Conversely, the second polypeptide of the fusion protein claimed in the United States patent US 6271348 is a transcriptional inhibitor and therefore, the protein as a whole inhibitstranscription in eukaryotic cells. The inhibitor portion also has no structural limitations in the broadest claims.  The term “inhibition” is defined in the patent as “a diminution in the level or amount of transcription of a target gene compared to the level or amount of transcription prior to regulation by the transcriptional inhibitor protein.”  The patent describes that transcriptional inhibition may be partial or complete.

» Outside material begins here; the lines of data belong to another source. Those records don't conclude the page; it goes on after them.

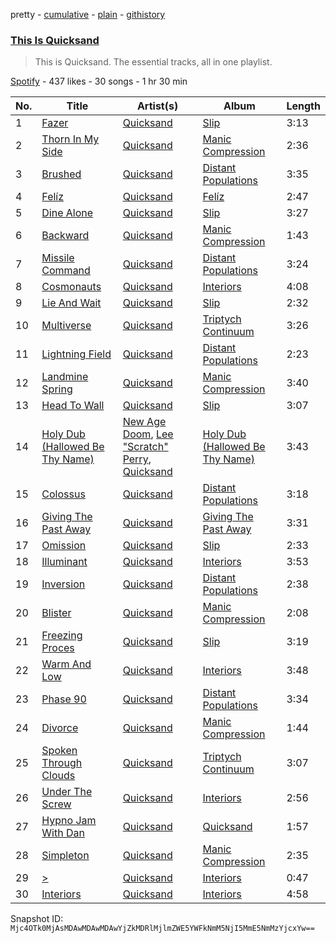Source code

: pretty - [cumulative](/playlists/cumulative/37i9dQZF1DZ06evO0WtXCH.md) - [plain](/playlists/plain/37i9dQZF1DZ06evO0WtXCH) - [githistory](https://github.githistory.xyz/mackorone/spotify-playlist-archive/blob/main/playlists/plain/37i9dQZF1DZ06evO0WtXCH)

### [This Is Quicksand](https://open.spotify.com/playlist/37i9dQZF1DZ06evO0WtXCH)

> This is Quicksand\. The essential tracks, all in one playlist.

[Spotify](https://open.spotify.com/user/spotify) - 437 likes - 30 songs - 1 hr 30 min

| No. | Title | Artist(s) | Album | Length |
|---|---|---|---|---|
| 1 | [Fazer](https://open.spotify.com/track/0Bv2ixOjn8jKiVTQXE9mF8) | [Quicksand](https://open.spotify.com/artist/1GDjwZ2zwNZizuNJPmH3mE) | [Slip](https://open.spotify.com/album/3LVYsDFVGuPE7kNQyXZvgp) | 3:13 |
| 2 | [Thorn In My Side](https://open.spotify.com/track/55QjemxhcFnHRvTjGHLJCO) | [Quicksand](https://open.spotify.com/artist/1GDjwZ2zwNZizuNJPmH3mE) | [Manic Compression](https://open.spotify.com/album/63jH8y8w07RTXjYqD136U6) | 2:36 |
| 3 | [Brushed](https://open.spotify.com/track/16Zjiyrktq6QBnwXF2lDTv) | [Quicksand](https://open.spotify.com/artist/1GDjwZ2zwNZizuNJPmH3mE) | [Distant Populations](https://open.spotify.com/album/616nwZda5YwqxLfX8rZciA) | 3:35 |
| 4 | [Felíz](https://open.spotify.com/track/0FuxK5rKSaHq58svnOaO73) | [Quicksand](https://open.spotify.com/artist/1GDjwZ2zwNZizuNJPmH3mE) | [Felíz](https://open.spotify.com/album/1AuXDucHakfrZb2EqrdfeL) | 2:47 |
| 5 | [Dine Alone](https://open.spotify.com/track/27X1P8USDRbZ5RNjbbQ9d1) | [Quicksand](https://open.spotify.com/artist/1GDjwZ2zwNZizuNJPmH3mE) | [Slip](https://open.spotify.com/album/3LVYsDFVGuPE7kNQyXZvgp) | 3:27 |
| 6 | [Backward](https://open.spotify.com/track/3OzXhpTO6Y3aDH7OzFAIbg) | [Quicksand](https://open.spotify.com/artist/1GDjwZ2zwNZizuNJPmH3mE) | [Manic Compression](https://open.spotify.com/album/63jH8y8w07RTXjYqD136U6) | 1:43 |
| 7 | [Missile Command](https://open.spotify.com/track/2krrGxaYhLQwRu3QPkPnmB) | [Quicksand](https://open.spotify.com/artist/1GDjwZ2zwNZizuNJPmH3mE) | [Distant Populations](https://open.spotify.com/album/616nwZda5YwqxLfX8rZciA) | 3:24 |
| 8 | [Cosmonauts](https://open.spotify.com/track/0IAF0KIM3Cnp7WhOVJfFuS) | [Quicksand](https://open.spotify.com/artist/1GDjwZ2zwNZizuNJPmH3mE) | [Interiors](https://open.spotify.com/album/0kqHdaOSkbZePBPZPvIcqW) | 4:08 |
| 9 | [Lie And Wait](https://open.spotify.com/track/6eLn8XKQQbt1GHAwZcg4Wp) | [Quicksand](https://open.spotify.com/artist/1GDjwZ2zwNZizuNJPmH3mE) | [Slip](https://open.spotify.com/album/3LVYsDFVGuPE7kNQyXZvgp) | 2:32 |
| 10 | [Multiverse](https://open.spotify.com/track/6vizvvoC227kBMQzBqNJyz) | [Quicksand](https://open.spotify.com/artist/1GDjwZ2zwNZizuNJPmH3mE) | [Triptych Continuum](https://open.spotify.com/album/2o6B7VhjL5tgbAa4c4ukK0) | 3:26 |
| 11 | [Lightning Field](https://open.spotify.com/track/76EZdckv7V2EIyvSu6hpx8) | [Quicksand](https://open.spotify.com/artist/1GDjwZ2zwNZizuNJPmH3mE) | [Distant Populations](https://open.spotify.com/album/616nwZda5YwqxLfX8rZciA) | 2:23 |
| 12 | [Landmine Spring](https://open.spotify.com/track/4kqAUoDhmGzFw8BCl2X5vA) | [Quicksand](https://open.spotify.com/artist/1GDjwZ2zwNZizuNJPmH3mE) | [Manic Compression](https://open.spotify.com/album/63jH8y8w07RTXjYqD136U6) | 3:40 |
| 13 | [Head To Wall](https://open.spotify.com/track/75EwFbw7cPAoTFDAxtFfzm) | [Quicksand](https://open.spotify.com/artist/1GDjwZ2zwNZizuNJPmH3mE) | [Slip](https://open.spotify.com/album/3LVYsDFVGuPE7kNQyXZvgp) | 3:07 |
| 14 | [Holy Dub \(Hallowed Be Thy Name\)](https://open.spotify.com/track/5WMjstig44rt0AbrlhLeMH) | [New Age Doom](https://open.spotify.com/artist/6iU5QzSQAqgii8yIGQp0Ni), [Lee "Scratch" Perry](https://open.spotify.com/artist/1TsG4AumsMt1Tcq2nHpov9), [Quicksand](https://open.spotify.com/artist/1GDjwZ2zwNZizuNJPmH3mE) | [Holy Dub \(Hallowed Be Thy Name\)](https://open.spotify.com/album/2fQxNB6cAEwzIrpvbkOlwW) | 3:43 |
| 15 | [Colossus](https://open.spotify.com/track/2nxTdYXI2XnscHguTOseg7) | [Quicksand](https://open.spotify.com/artist/1GDjwZ2zwNZizuNJPmH3mE) | [Distant Populations](https://open.spotify.com/album/616nwZda5YwqxLfX8rZciA) | 3:18 |
| 16 | [Giving The Past Away](https://open.spotify.com/track/3RfK7XioFJ4ZDZSIb4cQzm) | [Quicksand](https://open.spotify.com/artist/1GDjwZ2zwNZizuNJPmH3mE) | [Giving The Past Away](https://open.spotify.com/album/7qBUAfoQWv76k8I1Gi7pBc) | 3:31 |
| 17 | [Omission](https://open.spotify.com/track/7ckA1e9ERiVGLj9pKYivO0) | [Quicksand](https://open.spotify.com/artist/1GDjwZ2zwNZizuNJPmH3mE) | [Slip](https://open.spotify.com/album/3LVYsDFVGuPE7kNQyXZvgp) | 2:33 |
| 18 | [Illuminant](https://open.spotify.com/track/2rpJtmeLU52N5WbR7BLfUX) | [Quicksand](https://open.spotify.com/artist/1GDjwZ2zwNZizuNJPmH3mE) | [Interiors](https://open.spotify.com/album/0kqHdaOSkbZePBPZPvIcqW) | 3:53 |
| 19 | [Inversion](https://open.spotify.com/track/6mX2BJMkmr2JvXyLRXhR0d) | [Quicksand](https://open.spotify.com/artist/1GDjwZ2zwNZizuNJPmH3mE) | [Distant Populations](https://open.spotify.com/album/616nwZda5YwqxLfX8rZciA) | 2:38 |
| 20 | [Blister](https://open.spotify.com/track/6NnO1eSFVOW8cLnfJvfy60) | [Quicksand](https://open.spotify.com/artist/1GDjwZ2zwNZizuNJPmH3mE) | [Manic Compression](https://open.spotify.com/album/63jH8y8w07RTXjYqD136U6) | 2:08 |
| 21 | [Freezing Proces](https://open.spotify.com/track/5VBol3e1pnxK1yjsl0jppx) | [Quicksand](https://open.spotify.com/artist/1GDjwZ2zwNZizuNJPmH3mE) | [Slip](https://open.spotify.com/album/3LVYsDFVGuPE7kNQyXZvgp) | 3:19 |
| 22 | [Warm And Low](https://open.spotify.com/track/57yUjPDCY10YUcXLhUFY4F) | [Quicksand](https://open.spotify.com/artist/1GDjwZ2zwNZizuNJPmH3mE) | [Interiors](https://open.spotify.com/album/0kqHdaOSkbZePBPZPvIcqW) | 3:48 |
| 23 | [Phase 90](https://open.spotify.com/track/0o5YYTNfafNubrZ4JyBe3X) | [Quicksand](https://open.spotify.com/artist/1GDjwZ2zwNZizuNJPmH3mE) | [Distant Populations](https://open.spotify.com/album/616nwZda5YwqxLfX8rZciA) | 3:34 |
| 24 | [Divorce](https://open.spotify.com/track/6sOB7Q3V0k6mJBv6wPe4NN) | [Quicksand](https://open.spotify.com/artist/1GDjwZ2zwNZizuNJPmH3mE) | [Manic Compression](https://open.spotify.com/album/63jH8y8w07RTXjYqD136U6) | 1:44 |
| 25 | [Spoken Through Clouds](https://open.spotify.com/track/5fmbZlkalVRdnXklTnnI3G) | [Quicksand](https://open.spotify.com/artist/1GDjwZ2zwNZizuNJPmH3mE) | [Triptych Continuum](https://open.spotify.com/album/2o6B7VhjL5tgbAa4c4ukK0) | 3:07 |
| 26 | [Under The Screw](https://open.spotify.com/track/0PrZsr6FIiBu3p8uJrbFjg) | [Quicksand](https://open.spotify.com/artist/1GDjwZ2zwNZizuNJPmH3mE) | [Interiors](https://open.spotify.com/album/0kqHdaOSkbZePBPZPvIcqW) | 2:56 |
| 27 | [Hypno Jam With Dan](https://open.spotify.com/track/05i8S2cGUeh0cIxS8mJfBa) | [Quicksand](https://open.spotify.com/artist/1GDjwZ2zwNZizuNJPmH3mE) | [Quicksand](https://open.spotify.com/album/1sGzf87xjiWHd2vyA3gD1S) | 1:57 |
| 28 | [Simpleton](https://open.spotify.com/track/2Jo7mEf8lL1tUaxFLyHZBu) | [Quicksand](https://open.spotify.com/artist/1GDjwZ2zwNZizuNJPmH3mE) | [Manic Compression](https://open.spotify.com/album/63jH8y8w07RTXjYqD136U6) | 2:35 |
| 29 | [>](https://open.spotify.com/track/3eEe37Y0ecng4dD8awUnA7) | [Quicksand](https://open.spotify.com/artist/1GDjwZ2zwNZizuNJPmH3mE) | [Interiors](https://open.spotify.com/album/0kqHdaOSkbZePBPZPvIcqW) | 0:47 |
| 30 | [Interiors](https://open.spotify.com/track/600rxqKGJUS6gMD5klZj5l) | [Quicksand](https://open.spotify.com/artist/1GDjwZ2zwNZizuNJPmH3mE) | [Interiors](https://open.spotify.com/album/0kqHdaOSkbZePBPZPvIcqW) | 4:58 |

Snapshot ID: `Mjc4OTk0MjAsMDAwMDAwMDAwYjZkMDRlMjlmZWE5YWFkNmM5NjI5MmE5NmMzYjcxYw==`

The United States patents entitled “Transgenic organisms having tet racycline-regulated transcriptional regulatory systems” are directed to transgenic plants containing:

  • tetO-linked gene of interest and
  • a transgene comprising a fusion protein having a first and a second polypeptide that either activates or inhibits the transcription of the gene linked to the tetO sequence as follows:
First polypeptide Second polypeptide Tetracycline Transcription

US 6242667
mutated TetR activator present activated
mutated TetR inhibitor present inhibited

US 6252136
TetR activator absence activated

The claims of the granted Australian patent  AU 746850 B2 are generally drawn to:

  • An isolated DNA sequence coding for a fusion protein comprising:
    • a first polypeptide that binds to tetO in the presence of tetracycline, and operatively linked to
    • a transcriptional activator for eukaryotic cells.
  • The above fusion protein which activates transcription.
  • An isolated nucleic acid sequence coding for a fusion protein where the second polypeptide inactivates transcription.
  • The above fusion protein which inhibits transcription.
  • A host cell and an organism (except humans) comprising both types of fusion proteins (activating and inhibiting transcription proteins) and a sequence of interest to be transcribed linked to a tetO sequence.
  • A recombinant vector for bidirectional transcription of genes of interest. There are cloning sites at each end of a tetO sequence for the introduction of the sequences to be transcribed.
  • A recombinant vector for independent regulation of transcription of two genes of interest where the tetO sequences linked to the genes are of a different class.
  • A kit comprising in separate containers
    a fusion protein that activates transcription in the presence of tetracycline and
    a DNA sequence comprising a cloning site for inserting the gene of interest linked to a tetO sequence.

The first polypeptide of the fusion proteins is not specified in the independent claims.

The only independent claim as filed of the EP application 1092771 recites a DNA sequence encoding a fusion protein that inhibits transcription in eukaryotic cells. The first polypeptide of the fusion protein is defined as a TetR.